I completely disagree. It makes a huge difference, especially if the second son is not limited to a fratricidal competition with his brother but is given an even starting place in a meritocratic competition for places inside the local economy. Then his incentives will be to succeed locally. The main driver of the "second sons" is the favoring of the firstborn for inheritance and place. Primogeniture was both the success of the European feudal system (by avoiding Kenya's problem) and the driver of its external aggressiveness.

Well, we do completely disagree. I see the major problem with the "2'nd son" being a winner take all issue. It is completely irrelevant how the winner is selected. The problem is that the loser is shut out. The "2'nd son" problem disappears if both are allowed to achieve.
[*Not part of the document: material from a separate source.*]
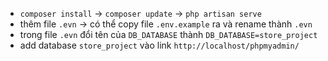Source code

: -   `composer install` -> `composer update` -> `php artisan serve`
-   thêm file `.evn` -> có thể copy file `.env.example` ra và rename thành `.evn`
-   trong file `.evn` đổi tên của `DB_DATABASE` thành `DB_DATABASE=store_project`
-   add database `store_project` vào link `http://localhost/phpmyadmin/`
Often they don't even seem to consider the possibility of movement, but speak as if "people in the upper quintile" were a fixed set.

Given the rise of fortunes in the tech age, which are mostly new fortunes, it is hard to believe that anyone would doubt mobility. What I see as the crucial issue is that America has shifted very far to the superstar mentality. This is true in sports, entertainment, and business. Lots of kids in the ghetto dream (and spend hugh fractions of their time trying) of making it to the NBA, but there are not many slots to fill. Those that do make it are well compensated. Those how don't get nothing, or very little. The only relevance that mobility provides is that it means the NBA has the best players. IMO, it is OK in sports because those who don't make it can go do something more productive in life. It is a much bigger problem when our economy in general adapts this mindset. We reward a small % with most the wealth, but those at the bottom can't leave the economy to do something more useful elsewhere.

I'm not saying things are dangerous yet, it just interests me that the drift seems to be going that way. Difficult to predict what will happen, but one should not be oblivious to trends.